Lo “studio” di Ferrigni è stato sbandierato a fini politici – su Twitter e altrove – al fine di mostrare gli effetti deleteri di una crisi economica che doveva essere gestita diversamente, ad esempio attraverso un’uscita pilotata dell’Italia dalla zona euro. Quindi ad alcuni è venuto il sospetto che lo “studio” stesso sia stato spinto mediaticamente con il fine di dare forza alla causa #noeuro di cui sopra. Dal punto di vista retorico ci troviamo nella situazione in cui una causa ritenuta valida dal suo proponente sia difesa da un pessimo avvocato, che finisce per essere controproducente: lo “studio” in questione può ritorcersi contro coloro che lo hanno sponsorizzato, nel momento in cui si dimostra l’impossibilità di trarre conclusioni sull’andamento vero dei suicidi economici (e a patto che sia sensato attribuire una sola causa ai singoli casi).

Non si può nemmeno escludere la distorsione opposta, cioè che lo “studio” sottostimi l’andamento esponenziale del fenomeno perché i media agiscono sempre più da pompiere. Ancora una volta un cattivo avvocato.

Attenzione dunque ai rischi della statistica-spettacolo, così come lamentato qui da Enrico Giovannini, allora presidente dell’ISTAT. Tra le altre cose Giovannini sottolinea la necessità che i giornali e le agenzie di stampa abbiano al loro interno uno statistics editor, cioè un membro della redazione che si occupi esplicitamente di effettuare una scrematura e un controllo preventivi sulle statistiche pubblicate, al fine di evitare la diffusione di paccottiglia pseudostatistica.

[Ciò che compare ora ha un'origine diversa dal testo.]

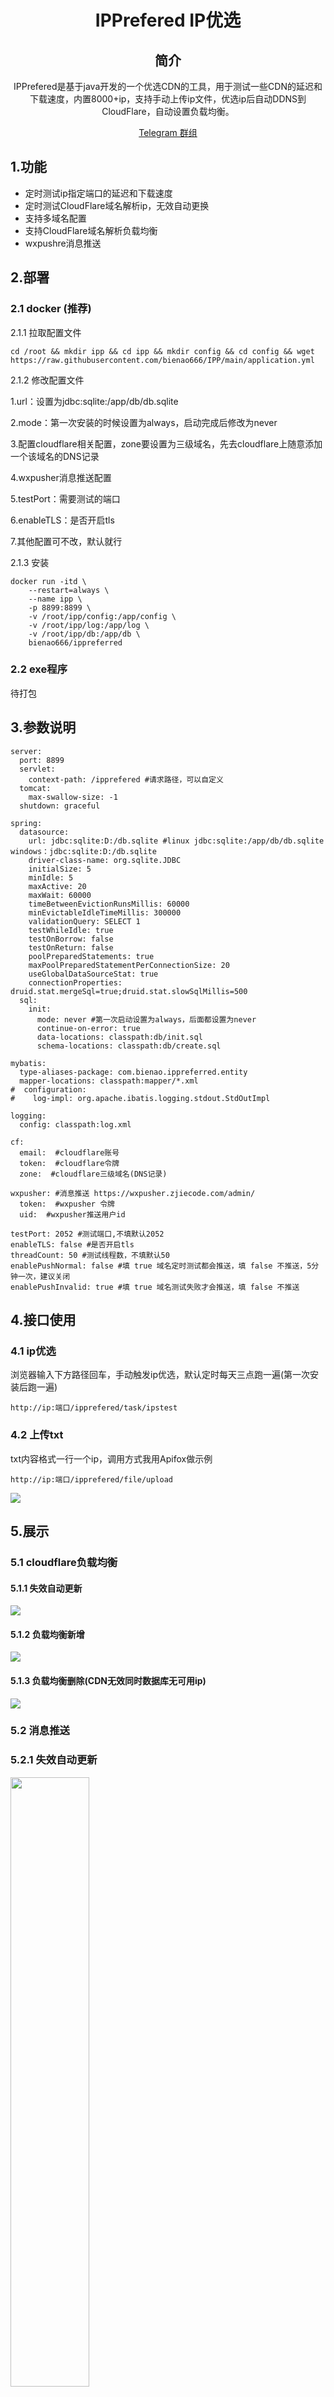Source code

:<div align="center">

# IPPrefered IP优选

## 简介
IPPrefered是基于java开发的一个优选CDN的工具，用于测试一些CDN的延迟和下载速度，内置8000+ip，支持手动上传ip文件，优选ip后自动DDNS到CloudFlare，自动设置负载均衡。

[Telegram 群组](https://t.me/bienao_airport)
</div>

## 1.功能
* 定时测试ip指定端口的延迟和下载速度
* 定时测试CloudFlare域名解析ip，无效自动更换
* 支持多域名配置
* 支持CloudFlare域名解析负载均衡
* wxpushre消息推送

## 2.部署

###  2.1 docker (推荐)
2.1.1 拉取配置文件
```
cd /root && mkdir ipp && cd ipp && mkdir config && cd config && wget https://raw.githubusercontent.com/bienao666/IPP/main/application.yml
```
2.1.2 修改配置文件
 
 1.url：设置为jdbc:sqlite:/app/db/db.sqlite

 2.mode：第一次安装的时候设置为always，启动完成后修改为never

 3.配置cloudflare相关配置，zone要设置为三级域名，先去cloudflare上随意添加一个该域名的DNS记录

 4.wxpusher消息推送配置

 5.testPort：需要测试的端口

 6.enableTLS：是否开启tls

 7.其他配置可不改，默认就行


2.1.3 安装
```
docker run -itd \
	--restart=always \
	--name ipp \
	-p 8899:8899 \
	-v /root/ipp/config:/app/config \
	-v /root/ipp/log:/app/log \
	-v /root/ipp/db:/app/db \
	bienao666/ippreferred
```

### 2.2 exe程序
待打包

## 3.参数说明
```
server:
  port: 8899
  servlet:
    context-path: /ipprefered #请求路径，可以自定义
  tomcat:
    max-swallow-size: -1
  shutdown: graceful

spring:
  datasource:
    url: jdbc:sqlite:D:/db.sqlite #linux jdbc:sqlite:/app/db/db.sqlite  windows：jdbc:sqlite:D:/db.sqlite
    driver-class-name: org.sqlite.JDBC
    initialSize: 5
    minIdle: 5
    maxActive: 20
    maxWait: 60000
    timeBetweenEvictionRunsMillis: 60000
    minEvictableIdleTimeMillis: 300000
    validationQuery: SELECT 1
    testWhileIdle: true
    testOnBorrow: false
    testOnReturn: false
    poolPreparedStatements: true
    maxPoolPreparedStatementPerConnectionSize: 20
    useGlobalDataSourceStat: true
    connectionProperties: druid.stat.mergeSql=true;druid.stat.slowSqlMillis=500
  sql:
    init:
      mode: never #第一次启动设置为always，后面都设置为never
      continue-on-error: true
      data-locations: classpath:db/init.sql
      schema-locations: classpath:db/create.sql

mybatis:
  type-aliases-package: com.bienao.ippreferred.entity
  mapper-locations: classpath:mapper/*.xml
#  configuration:
#    log-impl: org.apache.ibatis.logging.stdout.StdOutImpl

logging:
  config: classpath:log.xml

cf:
  email:  #cloudflare账号
  token:  #cloudflare令牌
  zone:  #cloudflare三级域名(DNS记录)

wxpusher: #消息推送 https://wxpusher.zjiecode.com/admin/
  token:  #wxpusher 令牌
  uid:  #wxpusher推送用户id

testPort: 2052 #测试端口,不填默认2052
enableTLS: false #是否开启tls
threadCount: 50 #测试线程数，不填默认50
enablePushNormal: false #填 true 域名定时测试都会推送，填 false 不推送，5分钟一次，建议关闭
enablePushInvalid: true #填 true 域名测试失败才会推送，填 false 不推送
```
## 4.接口使用

### 4.1 ip优选
浏览器输入下方路径回车，手动触发ip优选，默认定时每天三点跑一遍(第一次安装后跑一遍)
```
http://ip:端口/ipprefered/task/ipstest
```

### 4.2 上传txt
txt内容格式一行一个ip，调用方式我用Apifox做示例

```
http://ip:端口/ipprefered/file/upload
```

<img src="https://pic.sl.al/gdrive/pic/2023-06-17/648dd275aa7e5.png">

## 5.展示

### 5.1 cloudflare负载均衡

#### 5.1.1 失效自动更新

<img src="https://pic.sl.al/gdrive/pic/2023-06-18/648f0d2658929.png">

#### 5.1.2 负载均衡新增

<img src="https://pic.sl.al/gdrive/pic/2023-06-18/648f0d278f7e7.png">

#### 5.1.3 负载均衡删除(CDN无效同时数据库无可用ip)

<img src="https://pic.sl.al/gdrive/pic/2023-06-18/648f14cd8c450.png">

### 5.2 消息推送

### 5.2.1 失效自动更新

<img width="50%" src="https://pic.sl.al/gdrive/pic/2023-06-18/648f1584001b5.jpg">

### 5.2.2 负载均衡新增



### 5.2.3 负载均衡删除(CDN无效同时数据库无可用ip)

<img width="50%" src="https://pic.sl.al/gdrive/pic/2023-06-18/648f1581def97.jpg">

## 6.常见问题

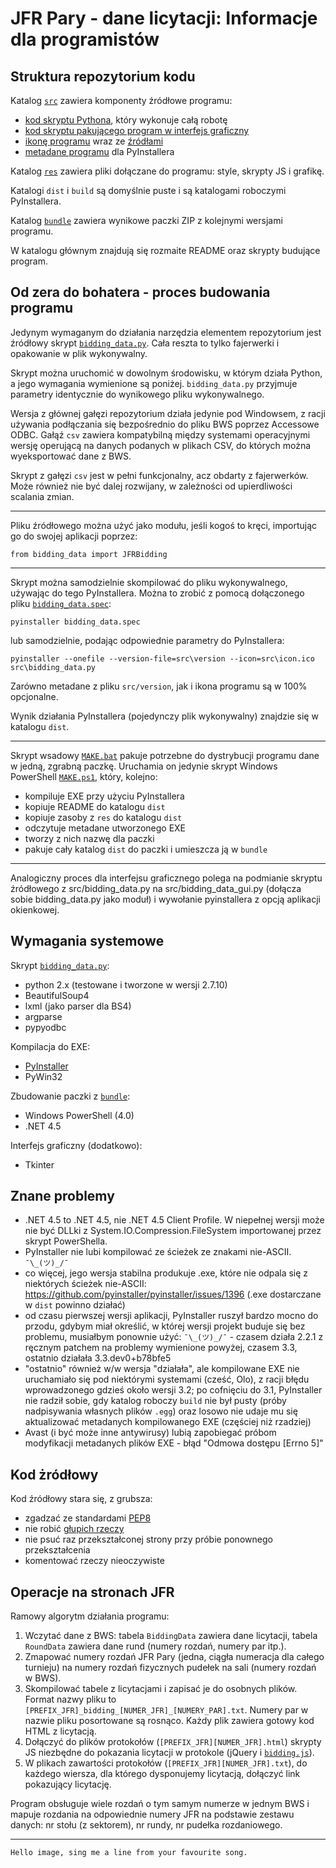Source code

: 
JFR Pary - dane licytacji: Informacje dla programistów
======================================================

Struktura repozytorium kodu
---------------------------

Katalog [`src`](src) zawiera komponenty źródłowe programu:

* [kod skryptu Pythona](src/bidding_data.py), który wykonuje całą robotę
* [kod skryptu pakującego program w interfejs graficzny](src/bidding_data_gui.py)
* [ikonę programu](src/icon.ico) wraz ze [źródłami](src/icon.xcf)
* [metadane programu](src/version) dla PyInstallera

Katalog [`res`](res) zawiera pliki dołączane do programu: style, skrypty JS i grafikę.

Katalogi `dist` i `build` są domyślnie puste i są katalogami roboczymi
PyInstallera.

Katalog [`bundle`](bundle) zawiera wynikowe paczki ZIP z kolejnymi wersjami programu.

W katalogu głównym znajdują się rozmaite README oraz skrypty budujące program.

Od zera do bohatera - proces budowania programu
-----------------------------------------------

Jedynym wymaganym do działania narzędzia elementem repozytorium jest źródłowy
skrypt [`bidding_data.py`](src/bidding_data.py). Cała reszta to tylko
fajerwerki i opakowanie w plik wykonywalny.

Skrypt można uruchomić w dowolnym środowisku, w którym działa Python, a jego
wymagania wymienione są poniżej. `bidding_data.py` przyjmuje parametry
identycznie do wynikowego pliku wykonywalnego.

Wersja z głównej gałęzi repozytorium działa jedynie pod Windowsem, z racji
używania podłączania się bezpośrednio do pliku BWS poprzez Accessowe ODBC.
Gałąź `csv` zawiera kompatybilną między systemami operacyjnymi wersję operującą
na danych podanych w plikach CSV, do których można wyeksportować dane z BWS.

Skrypt z gałęzi `csv` jest w pełni funkcjonalny, acz obdarty z fajerwerków.
Może również nie być dalej rozwijany, w zależności od upierdliwości scalania
zmian.

---

Pliku źródłowego można użyć jako modułu, jeśli kogoś to kręci, importując go
do swojej aplikacji poprzez:
```
from bidding_data import JFRBidding
```

---

Skrypt można samodzielnie skompilować do pliku wykonywalnego, używając do tego
PyInstallera. Można to zrobić z pomocą dołączonego pliku [`bidding_data.spec`](bidding_data.spec):
```
pyinstaller bidding_data.spec
```
lub samodzielnie, podając odpowiednie parametry do PyInstallera:
```
pyinstaller --onefile --version-file=src\version --icon=src\icon.ico src\bidding_data.py
```
Zarówno metadane z pliku `src/version`, jak i ikona programu są w 100% opcjonalne.

Wynik działania PyInstallera (pojedynczy plik wykonywalny) znajdzie się w katalogu `dist`.

---

Skrypt wsadowy [`MAKE.bat`](MAKE.bat) pakuje potrzebne do dystrybucji programu dane
w jedną, zgrabną paczkę. Uruchamia on jedynie skrypt Windows PowerShell [`MAKE.ps1`](MAKE.ps1),
który, kolejno:

* kompiluje EXE przy użyciu PyInstallera
* kopiuje README do katalogu `dist`
* kopiuje zasoby z `res` do katalogu `dist`
* odczytuje metadane utworzonego EXE
* tworzy z nich nazwę dla paczki
* pakuje cały katalog `dist` do paczki i umieszcza ją w `bundle`

---

Analogiczny proces dla interfejsu graficznego polega na podmianie skryptu
źródłowego z src/bidding_data.py na src/bidding_data_gui.py (dołącza sobie
bidding_data.py jako moduł) i wywołanie pyinstallera z opcją aplikacji
okienkowej.

Wymagania systemowe
-------------------

Skrypt [`bidding_data.py`](src/bidding_data.py):

* python 2.x (testowane i tworzone w wersji 2.7.10)
* BeautifulSoup4
* lxml (jako parser dla BS4)
* argparse
* pypyodbc

Kompilacja do EXE:

* [PyInstaller](http://pythonhosted.org/PyInstaller/)
* PyWin32

Zbudowanie paczki z [`bundle`](bundle):

* Windows PowerShell (4.0)
* .NET 4.5

Interfejs graficzny (dodatkowo):

* Tkinter

Znane problemy
--------------

* .NET 4.5 to .NET 4.5, nie .NET 4.5 Client Profile. W niepełnej wersji może
nie być DLLki z System.IO.Compression.FileSystem importowanej przez skrypt
PowerShella.
* PyInstaller nie lubi kompilować ze ścieżek ze znakami nie-ASCII. `¯\_(ツ)_/¯`
* co więcej, jego wersja stabilna produkuje .exe, które nie odpala się
z niektórych ścieżek nie-ASCII:
https://github.com/pyinstaller/pyinstaller/issues/1396
(.exe dostarczane w `dist` powinno działać)
* od czasu pierwszej wersji aplikacji, PyInstaller ruszył bardzo mocno
do przodu, gdybym miał określić, w której wersji projekt buduje się
bez problemu, musiałbym ponownie użyć: `¯\_(ツ)_/¯` - czasem działa 2.2.1
z ręcznym patchem na problemy wymienione powyżej, czasem 3.3, ostatnio działała
3.3.dev0+b78bfe5
* "ostatnio" również w/w wersja "działała", ale kompilowane EXE nie uruchamiało
się pod niektórymi systemami (cześć, Olo), z racji błędu wprowadzonego gdzieś
około wersji 3.2; po cofnięciu do 3.1, PyInstaller nie radził sobie, gdy katalog
roboczy `build` nie był pusty (próby nadpisywania własnych plików `.egg`) oraz
losowo nie udaje mu się aktualizować metadanych kompilowanego EXE (częściej niż
rzadziej)
* Avast (i być może inne antywirusy) lubią zapobiegać próbom modyfikacji
metadanych plików EXE - błąd "Odmowa dostępu [Errno 5]"

Kod żródłowy
------------

Kod źródłowy stara się, z grubsza:

* zgadzać ze standardami [PEP8](https://www.python.org/dev/peps/pep-0008/)
* nie robić [głupich rzeczy](http://stackoverflow.com/a/1732454)
* nie psuć raz przekształconej strony przy próbie ponownego przekształcenia
* komentować rzeczy nieoczywiste

Operacje na stronach JFR
------------------------

Ramowy algorytm działania programu:

1. Wczytać dane z BWS: tabela `BiddingData` zawiera dane licytacji, tabela
`RoundData` zawiera dane rund (numery rozdań, numery par itp.).
2. Zmapować numery rozdań JFR Pary (jedna, ciągła numeracja dla całego turnieju)
na numery rozdań fizycznych pudełek na sali (numery rozdań w BWS).
3. Skompilować tabele z licytacjami i zapisać je do osobnych plików. Format
nazwy pliku to `[PREFIX_JFR]_bidding_[NUMER_JFR]_[NUMERY_PAR].txt`. Numery par
w nazwie pliku posortowane są rosnąco. Każdy plik zawiera gotowy kod HTML
z licytacją.
4. Dołączyć do plików protokołów (`[PREFIX_JFR][NUMER_JFR].html`) skrypty JS
niezbędne do pokazania licytacji w protokole (jQuery i [`bidding.js`](res/javas/bidding.js)).
5. W plikach zawartości protokołów (`[PREFIX_JFR][NUMER_JFR].txt`), do każdego wiersza,
dla którego dysponujemy licytacją, dołączyć link pokazujący licytację.

Program obsługuje wiele rozdań o tym samym numerze w jednym BWS i mapuje
rozdania na odpowiednie numery JFR na podstawie zestawu danych: nr stołu
(z sektorem), nr rundy, nr pudełka rozdaniowego.

---

`Hello image, sing me a line from your favourite song.`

Sul punto bisogna essere netti. Una brutta statistica è come un virus che fa male a molti: ai lettori ingannati, ai giornalisti che sono ingannati ed ingannano, ai ricercatori che in buona o cattiva fede ingannano gli altri e se stessi, facendo fare un passo indietro al progresso della scienza e della conoscenza. Una brutta statistica rischia di provocare danni ancora maggiori nel caso dei suicidi, in quanto esiste un’ampia letteratura che mostra la presenza di effetti di imitazione conseguenti alla pubblicazione di pezzi sensazionalistici su episodi di suicidio. Non si tratta di una fantasia propagandistica: è la stessa Organizzazione Mondiale della Sanità (OMS) che fornisce una serie di linee-guida ai giornalisti, tutte all’insegna della cautela. E del rispetto. 

@ricpuglisi

PS: ringrazio Joahnnes Buckler per il suo contributo essenziale a questo pezzo.